Lord, hear my plea, and accept my prayer through the merits of Jesus, who prays for me. Amen.

Friday, May 14, 2010

The Prequel

I have been trying to put into words some thoughts that have been rolling around in my head. I need to get these on 'paper' before posting the last blog entry I wrote. Yes, my prequel.

I believe that for me to correct my ways I must first confess my sins and truly be repentant. My heart must be continually repentant so that I am reminded to walk daily in the Word and with the Spirit. Because as much as I would like to "kick my habit" I cannot do it on my own.

Confession: I spend and then I spend some more. Good deals, bad deals, no deals. In the last few years I have been a spending maniac. I have a good reason for some of it. You see, we lost our home and everything in it to a fire. We had to rebuild our home and buy everything we needed to live. It was like forcing an alcoholic to drink. With what seemed like a bottomless budget I was in seventh heaven. You name it, we needed it and I bought it. With thoughts twirling threw my mind like. "It is just stuff, who needs it anyhow." "I deserve this and more because I had way more than this." "I ought to have that because what I had was way better, meant more, was priceless, etc..." Most of what I bought we needed and I could easily justify my purchase. When I look back at how much money I spent, to replace our belongings, in such a short period of time (18 months) it boggles my mind. Granted we paid insurance premiums so that if disaster struck we could replace our stuff. It still fed my sickness, my addiction and it has made it so much more evident and so much more difficult to curtail.

So there is my confession. What can I do to change? Nothing, at least nothing on my own. Will I change? Maybe, maybe not. But my only chance is to be constant in the Word of God and know that I can do nothing without Him who saved me. I know that I am forgiven not because I have changed or because of anything I have done or said. But, I am forgiven and made righteous because of the person and work of Jesus. As Paul wrote to the Romans in Chapter 8 verses 1 through 4.

There is therefore now no condemnation for those who are in Christ Jesus.
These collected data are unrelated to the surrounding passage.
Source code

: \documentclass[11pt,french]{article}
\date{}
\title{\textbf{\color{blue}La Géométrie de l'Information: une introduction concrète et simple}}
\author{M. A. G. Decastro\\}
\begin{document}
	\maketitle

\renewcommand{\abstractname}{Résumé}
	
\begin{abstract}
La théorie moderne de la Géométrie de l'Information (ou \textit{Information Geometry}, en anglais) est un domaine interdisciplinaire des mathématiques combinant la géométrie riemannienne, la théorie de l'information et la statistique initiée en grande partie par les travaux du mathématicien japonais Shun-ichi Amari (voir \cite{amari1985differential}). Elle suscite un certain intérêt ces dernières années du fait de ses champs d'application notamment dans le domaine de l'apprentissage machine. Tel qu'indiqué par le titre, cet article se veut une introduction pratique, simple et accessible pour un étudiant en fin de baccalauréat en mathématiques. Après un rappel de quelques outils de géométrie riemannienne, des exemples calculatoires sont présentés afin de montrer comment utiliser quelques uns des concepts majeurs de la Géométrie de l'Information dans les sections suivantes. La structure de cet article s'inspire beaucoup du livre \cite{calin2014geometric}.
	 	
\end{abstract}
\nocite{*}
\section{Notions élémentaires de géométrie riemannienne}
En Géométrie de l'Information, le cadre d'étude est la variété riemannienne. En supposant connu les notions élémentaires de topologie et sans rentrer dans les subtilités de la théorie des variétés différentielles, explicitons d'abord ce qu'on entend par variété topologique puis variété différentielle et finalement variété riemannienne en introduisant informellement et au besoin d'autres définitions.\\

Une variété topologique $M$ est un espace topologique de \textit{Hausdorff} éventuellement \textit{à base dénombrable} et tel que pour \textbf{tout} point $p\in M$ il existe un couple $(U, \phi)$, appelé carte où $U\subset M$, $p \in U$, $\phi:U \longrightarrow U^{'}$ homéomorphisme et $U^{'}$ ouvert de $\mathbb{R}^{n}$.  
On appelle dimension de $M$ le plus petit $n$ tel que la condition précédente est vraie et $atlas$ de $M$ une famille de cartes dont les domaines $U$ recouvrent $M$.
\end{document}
For the law of the Spirit of life has set you free in Christ Jesus from the law of sin and death. For God has done what the law, weakened by the flesh, could not do. By sending his own Son in the likeness of sinful flesh and for sin, he condemned sin in the flesh, in order that the righteous requirement of the law might be fulfilled in us, who walk not according to the flesh but according to the Spirit.